Chapter 164

A Perfect Game Of Jeopardy And A Game Of Coinball

Riddler Express

What is the maximum dollar amount that one contestant can possibly win in a single game of “Jeopardy!”?

The Riddler, FiveThirtyEight, October 13, 2017(original post)

Solution

The game’s structure. “Jeopardy!” is played in three rounds. Round one has six categories of five clues each, with face values $\$200, \$400, \$600, \$800, \$1{,}000$ . Round two (“Double Jeopardy”) doubles those: face values $\$400, \$800, \$1{,}200, \$1{,}600, \$2{,}000$ . Final Jeopardy is one clue on which the contestant wagers any amount up to her current total. There is one “Daily Double” hidden among the $30$ clues of round one and two more among the $30$ clues of round two; a Daily Double lets the contestant wager any amount up to her current total (or the round’s top value, whichever is larger) on a single hidden answer. The contestant who finds and answers a Daily Double does so privately; the face value of that clue is irrelevant to her winnings.

The two rules that drive the optimum. A Daily Double on a $\$1{,}000$ clue prevents that $\$1{,}000$ from being won, since the wager replaces the face value entirely. So you want the Daily Doubles to sit on the cheapest clue available. And a Daily Double answered correctly with the maximum wager doubles your running total, so you want to find them last, after you have stacked up everything else.

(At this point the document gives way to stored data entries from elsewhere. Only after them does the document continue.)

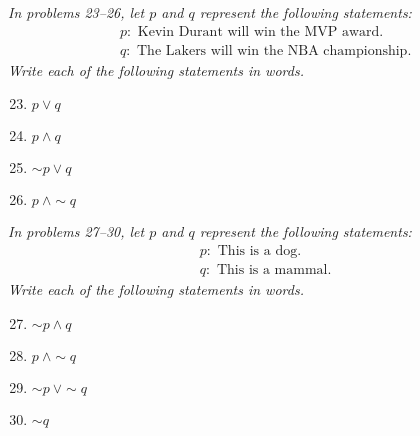 \emph{In problems 23--26, let $p$ and $q$ represent the following statements:}
\begin{align*}
&p: \textrm{ Kevin Durant will win the MVP award.}\\
&q: \textrm{ The Lakers will win the NBA championship.}
\end{align*}
\emph{Write each of the following statements in words.}
\begin{enumerate}
\setcounter{enumi}{22}

\item $p \vee q$ 

\item $p \wedge q$ 

\item $\sim p \vee q$ 

\item $p\ \wedge \sim q$ 
\end{enumerate}

\emph{In problems 27--30, let $p$ and $q$ represent the following statements:}
\begin{align*}
&p: \textrm{ This is a dog.}\\
&q: \textrm{ This is a mammal.}
\end{align*}
\emph{Write each of the following statements in words.}
\begin{enumerate}
\setcounter{enumi}{26}

\item $\sim p \wedge q$ 

\item $p\ \wedge \sim q$ 

\item $\sim p\ \vee \sim q$ 

\item $\sim q$ 
\end{enumerate}

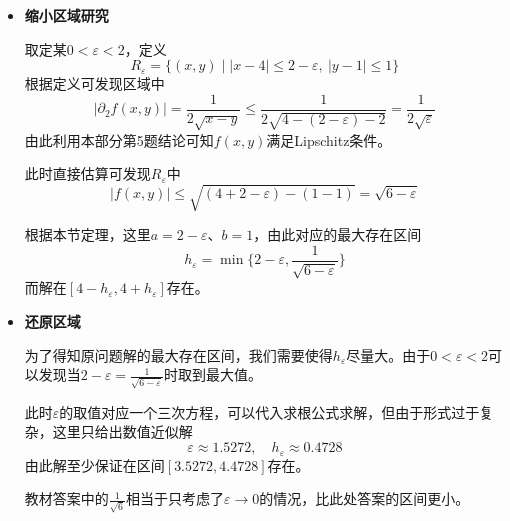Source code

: \documentclass[a4paper,UTF8,fontset=windows,AutoFakeBold]{ctexart}
\newcommand*{\note}{\noindent *}
\theoremstyle{ex}
\begin{document}
\begin{enumerate}
{\begin{itemize}
            由于条件的区域为$|x-4|\le2$、$|y-1|\le1$，可发现$x\ge y$恒成立，从而可去除绝对值。设
            $$f(x,y)=\sqrt{x-y}$$
            直接计算可知
            $$\partial_2f(x,y)=-\frac{1}{2\sqrt{x-y}}$$
            若$\partial_2f(x,y)$有界，利用本部分第5题结论可知其对$y$满足Lipschitz条件，但在$x\to2^+$、$y\to2^-$时，$\partial_2f(x,y)$将趋于无穷，不满足。

            不过，只要略微缩小区间，给定$\varepsilon>0$，考虑新区域
            $$R_\varepsilon=\{(x,y)\mid |x-4|\le 2-\varepsilon,\ |y-1|\le1\}$$
            这之中有$x-y\ge\varepsilon$，从而
            $$|\partial_2f(x,y)|\le\frac{1}{2\sqrt\varepsilon}$$
            有界。由此，我们先尝试在$R_\varepsilon$中进行研究。

            \item \textbf{缩小区域研究}
            
            取定某$0<\varepsilon<2$，定义
            $$R_\varepsilon=\{(x,y)\mid |x-4|\le 2-\varepsilon,\ |y-1|\le1\}$$
            根据定义可发现区域中
            $$|\partial_2f(x,y)|=\frac{1}{2\sqrt{x-y}}\le\frac{1}{2\sqrt{4-(2-\varepsilon)-2}}=\frac{1}{2\sqrt\varepsilon}$$
            由此利用本部分第5题结论可知$f(x,y)$满足Lipschitz条件。

            此时直接估算可发现$R_\varepsilon$中
            $$|f(x,y)|\le\sqrt{(4+2-\varepsilon)-(1-1)}=\sqrt{6-\varepsilon}$$

            根据本节定理，这里$a=2-\varepsilon$、$b=1$，由此对应的最大存在区间
            $$h_\varepsilon=\min\bigg\{2-\varepsilon,\frac{1}{\sqrt{6-\varepsilon}}\bigg\}$$
            而解在$[4-h_\varepsilon,4+h_\varepsilon]$存在。

            \item \textbf{还原区域}
            
            为了得知原问题解的最大存在区间，我们需要使得$h_\varepsilon$尽量大。由于$0<\varepsilon<2$可以发现当$2-\varepsilon=\frac{1}{\sqrt{6-\varepsilon}}$时取到最大值。

            此时$\varepsilon$的取值对应一个三次方程，可以代入求根公式求解，但由于形式过于复杂，这里只给出数值近似解
            $$\varepsilon\approx1.5272,\quad h_\varepsilon\approx0.4728$$
            由此解至少保证在区间$[3.5272,4.4728]$存在。

            \note 教材答案中的$\frac{1}{\sqrt6}$相当于只考虑了$\varepsilon\to0$的情况，比此处答案的区间更小。
        \end{itemize}
        
    }


\end{enumerate}
\end{document}
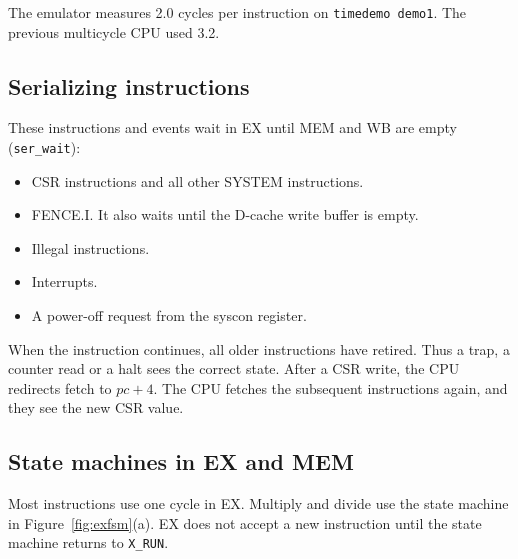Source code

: The emulator measures 2.0 cycles per instruction on \texttt{timedemo demo1}. The previous multicycle CPU used 3.2.

\subsection{Serializing instructions}

These instructions and events wait in EX until MEM and WB are empty (\texttt{ser\_wait}):

\begin{itemize}
  \item CSR instructions and all other SYSTEM instructions.
  \item FENCE.I. It also waits until the D-cache write buffer is empty.
  \item Illegal instructions.
  \item Interrupts.
  \item A power-off request from the syscon register.
\end{itemize}

When the instruction continues, all older instructions have retired. Thus a trap, a counter read or a halt sees the correct state. After a CSR write, the CPU redirects fetch to $pc + 4$. The CPU fetches the subsequent instructions again, and they see the new CSR value.

\subsection{State machines in EX and MEM}

Most instructions use one cycle in EX. Multiply and divide use the state machine in Figure~\ref{fig:exfsm}(a). EX does not accept a new instruction until the state machine returns to \texttt{X\_RUN}.

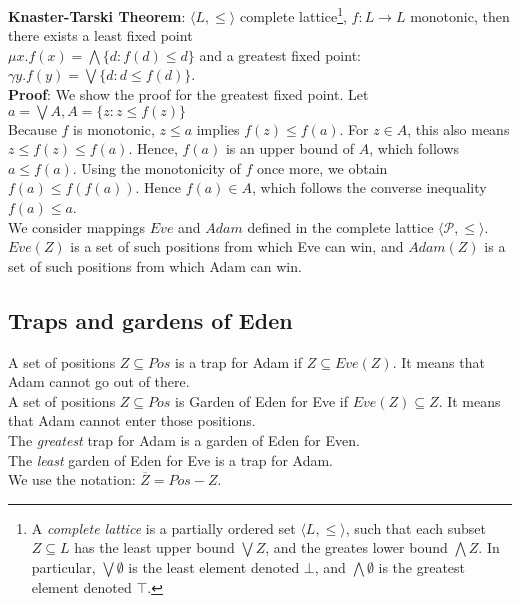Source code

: \noindent
\textbf{Knaster-Tarski Theorem}: $\langle L, \le \rangle$ complete lattice\footnote{
	A \textit{complete lattice} is a partially ordered set $\langle L, \leq \rangle$, such that
	each subset $Z \subseteq L$ has the least upper bound $\bigvee Z$, and the greates lower
	bound $\bigwedge Z$. In particular, $\bigvee \emptyset$ is the least element denoted $\bot$,
	and $\bigwedge \emptyset$ is the greatest element denoted $\top$.
}, $f : L \rightarrow L$ monotonic,
then there exists a least fixed point\\
$\mu x. f(x) = \bigwedge \{d : f(d) \leq d\}$ and a greatest fixed point:\\
$\gamma y. f(y) = \bigvee \{d : d \leq f(d) \}$.\\
\textbf{Proof}: We show the proof for the greatest fixed point. Let $a = \bigvee A, A = \{z : z \leq f(z)\}$\\
Because $f$ is monotonic, $z \leq a$ implies $f(z) \leq f(a)$. For $z \in A$, this also means $z \leq f(z) \leq f(a)$.
Hence, $f(a)$ is an upper bound of $A$, which follows $a \leq f(a)$. Using the monotonicity of $f$ once more, we obtain
$f(a) \leq f(f(a))$. Hence $f(a) \in A$, which follows the converse inequality $f(a) \leq a$.\\

\noindent
We consider mappings $Eve$ and $Adam$ defined in the complete lattice $\langle \mathcal{P}, \leq \rangle$.
$Eve(Z)$ is a set of such positions from which Eve can win, and $Adam(Z)$ is a set of such positions from which Adam can win.

\subsection*{Traps and gardens of Eden}
\noindent
A set of positions $Z \subseteq Pos$ is a trap for Adam if $Z \subseteq Eve(Z)$. It means that Adam cannot go out of there.\\
A set of positions $Z \subseteq Pos$ is Garden of Eden for Eve if $Eve(Z) \subseteq Z$. It means that Adam cannot enter those positions.\\

\noindent
The \textit{greatest} trap for Adam is a garden of Eden for Even.\\
The \textit{least} garden of Eden for Eve is a trap for Adam.\\

We use the notation: $\overline{Z} = Pos - Z$.

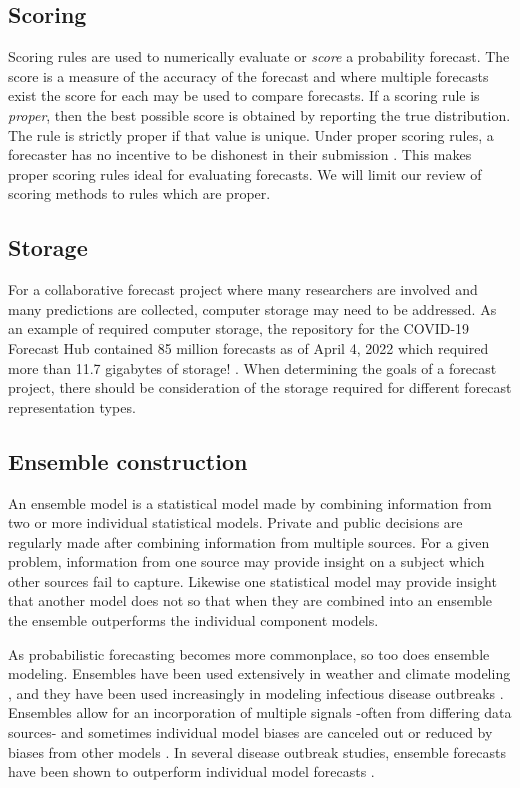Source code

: \documentclass[11pt,notitlepage]{isuthesis}
\begin{document}
\subsection{Scoring}
Scoring rules are used to numerically evaluate or \emph{score} a probability 
forecast. 
The
score is a measure of the accuracy of the forecast and where multiple forecasts
exist the score for each may be used to compare forecasts. If a scoring rule 
is \emph{proper}, then the best possible score is obtained by reporting the true 
distribution. The rule is strictly proper if that value is unique. 
Under proper
scoring rules, a forecaster has no incentive to be dishonest in their 
submission \cite[]{gneiting2007strictly}. This makes proper scoring rules ideal
for evaluating forecasts. We will limit our review of scoring methods to rules
which are proper.

\subsection{Storage}
For a collaborative forecast project where many researchers are involved and 
many predictions are collected, computer storage may need to be addressed. 
As an example of required computer storage, the 
repository for the
COVID-19 Forecast Hub contained 85 million forecasts as of 
April 4, 2022 which required more than 11.7 gigabytes of storage!
\cite[]{covidgithub}.
When determining the goals of a forecast project, there should be consideration 
of the storage required for different forecast representation types.

\subsection{Ensemble construction}
An ensemble model is a statistical model made by combining information from
two or more individual statistical models. Private and public decisions are 
regularly made after combining information from multiple sources. For a given
problem, information from one source may provide insight on a subject which 
other
sources fail to capture. Likewise one statistical model may provide insight
that another model does not so that when they are combined into an ensemble the 
ensemble outperforms the individual component models.

As probabilistic forecasting becomes more commonplace, so too does ensemble 
modeling. Ensembles have been used extensively in weather and
climate modeling \cite[]{baran2018combining}, 
and they have been used increasingly in modeling infectious disease outbreaks
\cite[]{yamana2016superensemble}. 
Ensembles allow for an incorporation of multiple signals -often from differing
data sources- and sometimes individual model biases are 
canceled
out or reduced by biases from other models \cite[see references
therein]{reich2019accuracy}. 
In several disease outbreak studies, ensemble forecasts have been 
shown to outperform individual model forecasts
\cite[see
references therein]{ray2020ensemble, cramer2021evaluation}.
\end{document}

Round one. Hit every clue except the Daily Double’s slot, which sits on a $\$200$ clue and is uncovered last. The non-Daily-Double clues are worth $\sum (\$200 + \$400 + \$600 + \$800 + \$1{,}000) = \$3{,}000$ per category across six categories, minus the $\$200$ that the Daily Double sat on, $6 \times \$3{,}000 - \$200 = \$17{,}800.$ Wagering it all on the Daily Double and answering correctly doubles the total to $\$35{,}600$ .

Round two. The board is worth $6 \times \$6{,}000 = \$36{,}000$ at face value; two Daily Doubles each sit on a $\$400$ clue and are uncovered last, $\$35{,}600 + (6 \times \$6{,}000 - 2 \times \$400) = \$35{,}600 + \$35{,}200 = \$70{,}800$ before the Daily Doubles. The first DD doubles to $\$141{,}600$ ; the second doubles again to $\$283{,}200$ .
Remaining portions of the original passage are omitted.